Without going to a mountain and taking a few lessons it is hard to fully

appreciate what the sport really is, and the sensation that riding a snowboard

gives. Hopefully, my report will tell everything a person would need to know

about equipment, so that they can go try the sport out for themselves.

The first snowboard ever marketed was produced by Shervin Popper, in 1964.

It was a crude model put together in his garage, after he saw his daughter trying

to go down a hill on a sled standing up. It consisted of two children s skis

strapped together, with some doweling on the top for foot attraction. His daughter

took it to the local sledding hill, and soon enough all the kids wanted one.

Another pioneer was Dimitrije Milovich, a surfer from the east coast. He made

his invention because of the lack of warm water in the winter. This board also

had no bindings, but it included iron edges. In the early seventies Milovich began

limited production of these custom boards.

In 1977 the main snowboard company for today started production. Jake

Burton made and sold his prototypes with handmade bindings. These included

some elements similar to modern design. Tom Sims also started production of

some boards. In 1979 Tom Sims and Chuck Barfoot created the first board

made of fiberglass.

At the end of the seventies and the beginning of the eighties, the snowboard

began to appear in some sports magazines and on American and Canadian TV.

A beer commercial showed Paul Graves riding a snowboard. This introduced the

snowboard to the public, although it was still considered a strange sport.

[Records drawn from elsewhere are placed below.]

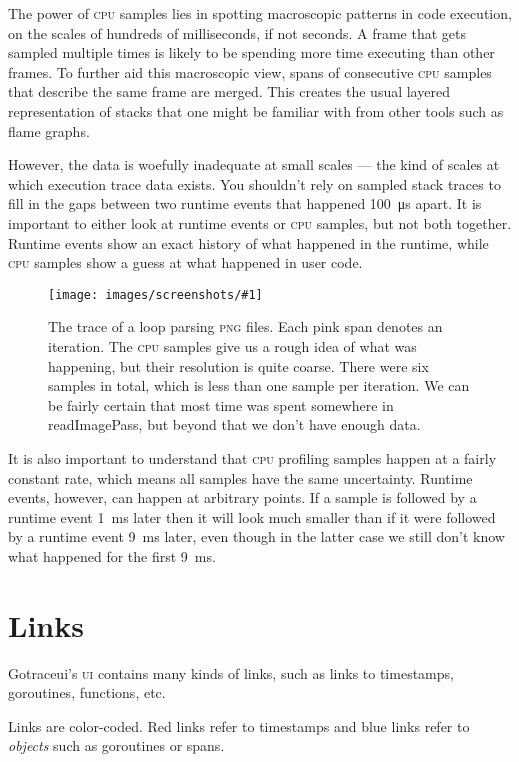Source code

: \documentclass[10pt,letterpaper,oneside,openany,english]{memoir}
\newcommand{\code}[1]{{\ttfamily\mbox{#1}}}
\newcommand{\noun}[1]{{\emph{#1}}}
\newcommand{\screenshot}[2]{%
\begin{figure}[!ht]
  \centering
  \texttt{[image: images/screenshots/\#1]}
  \caption{#2}
\end{figure}}
\begin{document}
The power of \textsc{cpu} samples lies in spotting macroscopic patterns in code execution, on the scales of hundreds of milliseconds, if not seconds.
A frame that gets sampled multiple times is likely to be spending more time executing than other frames.
To further aid this macroscopic view, spans of consecutive \textsc{cpu} samples that describe the same frame are merged.
This creates the usual layered representation of stacks that one might be familiar with from other tools such as flame graphs.

However, the data is woefully inadequate at small scales --- the kind of scales at which execution trace data exists.
You shouldn't rely on sampled stack traces to fill in the gaps between two runtime events that happened \qty{100}{\micro\second} apart.
It is important to either look at runtime events or \textsc{cpu} samples, but not both together.
Runtime events show an exact history of what happened in the runtime, while \textsc{cpu} samples show a guess at what happened in user code.

\screenshot{sampling.png}{%
  The trace of a loop parsing \textsc{png} files.
  Each pink span denotes an iteration.
  The \textsc{cpu} samples give us a rough idea of what was happening, but their resolution is quite coarse.
  There were six samples in total, which is less than one sample per iteration.
  We can be fairly certain that most time was spent somewhere in \code{readImagePass}, but beyond that we don't have enough data.
}

It is also important to understand that \textsc{cpu} profiling samples happen at a fairly constant rate, which means all samples have the same uncertainty.
Runtime events, however, can happen at arbitrary points.
If a sample is followed by a runtime event \qty{1}{\milli\second} later then it will look much smaller than if it were followed by a runtime event \qty{9}{\milli\second} later,
even though in the latter case we still don't know what happened for the first \qty{9}{\milli\second}.

\section{Links}

Gotraceui's \textsc{ui} contains many kinds of links, such as links to timestamps, goroutines, functions, etc.

Links are color-coded. Red links refer to timestamps and blue links refer to \noun{objects} such as goroutines or spans.
\end{document}
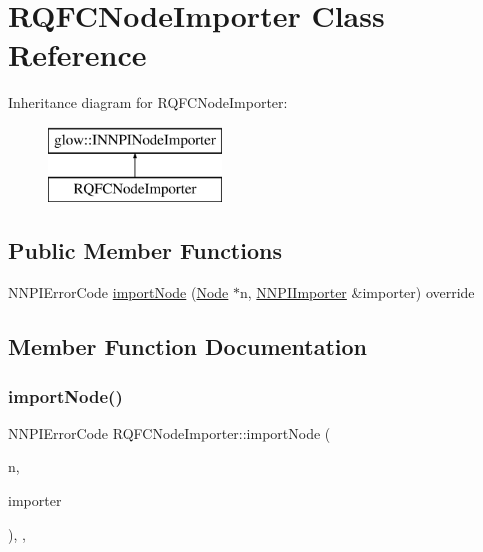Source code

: \hypertarget{class_r_q_f_c_node_importer}{}\section{R\+Q\+F\+C\+Node\+Importer Class Reference}
\label{class_r_q_f_c_node_importer}
Inheritance diagram for R\+Q\+F\+C\+Node\+Importer\+:\begin{figure}[H]
\begin{center}
\leavevmode
\includegraphics[height=2.000000cm]{class_r_q_f_c_node_importer}
\end{center}
\end{figure}
\subsection*{Public Member Functions}
\begin{DoxyCompactItemize}
\item 
N\+N\+P\+I\+Error\+Code \hyperlink{class_r_q_f_c_node_importer_a41e08f9a5cbbd9b7039239b6f9587bc0}{import\+Node} (\hyperlink{classglow_1_1_node}{Node} $\ast$n, \hyperlink{classglow_1_1_n_n_p_i_importer}{N\+N\+P\+I\+Importer} \&importer) override
\end{DoxyCompactItemize}


\subsection{Member Function Documentation}
\mbox{\label{class_r_q_f_c_node_importer_a41e08f9a5cbbd9b7039239b6f9587bc0}} 
\subsubsection{\texorpdfstring{import\+Node()}{importNode()}}
{\footnotesize\ttfamily N\+N\+P\+I\+Error\+Code R\+Q\+F\+C\+Node\+Importer\+::import\+Node (\begin{DoxyParamCaption}\item[{\hyperlink{classglow_1_1_node}{Node} $\ast$}]{n,  }\item[{\hyperlink{classglow_1_1_n_n_p_i_importer}{N\+N\+P\+I\+Importer} \&}]{importer }\end{DoxyParamCaption})\hspace{0.3cm}{\ttfamily [inline]}, {\ttfamily [override]}, {\ttfamily [virtual]}}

Now that snowboards were allowed on some mountains, the board needed to

be redesigned so that it would work on packed snow. Shaped wood can slide

along on a hill of deep powder, and it could turn pretty good, but it still was slow

and hard to turn on packed snow.

In 1980 and 1981 the three main snowboard companies, Burton, Sims, and

John Winterstick began to produce fiberglass boards with polietilene (P-tex)

bases, as well as metal edges. The same year the Struck Brothers produced a

board with two small skis on the bottom. Called the Swingbo, it was easier to

carve and turn on packed snow.

When snowboard companies found out about the importance of flex, sidecut,

and camber, nine basic materials began being used. They could be manipulated

or have substitutions, depending on what the board was supposed to do. These

parts were wood or foam, fiberglass, poly MDI, epoxy matrix, polietilene (a.k.a.

P-tex or PE), flacee or ABS, Fenolo-reinforced poly MDI or P-tex, steel inserts,

and steel with rubber dampening.

Wood or foam makes up the core of the board. Usually the core is made of

different types of wood, stiff and light to make the board flexible and durable.

Wood needs to be laminated vertically so that the glue doesn t play too important

a role in the board s performance, and so the board will keep it s characteristics

over time. This process is more expensive than the process to make a board

with a foam core.

A foam core is cheaper than wood. It can also be produced an a larger scale

easier. The only problem is that it isn t as durable as a wood core, and it often

needs to be reinforced with materials such as Kevlar.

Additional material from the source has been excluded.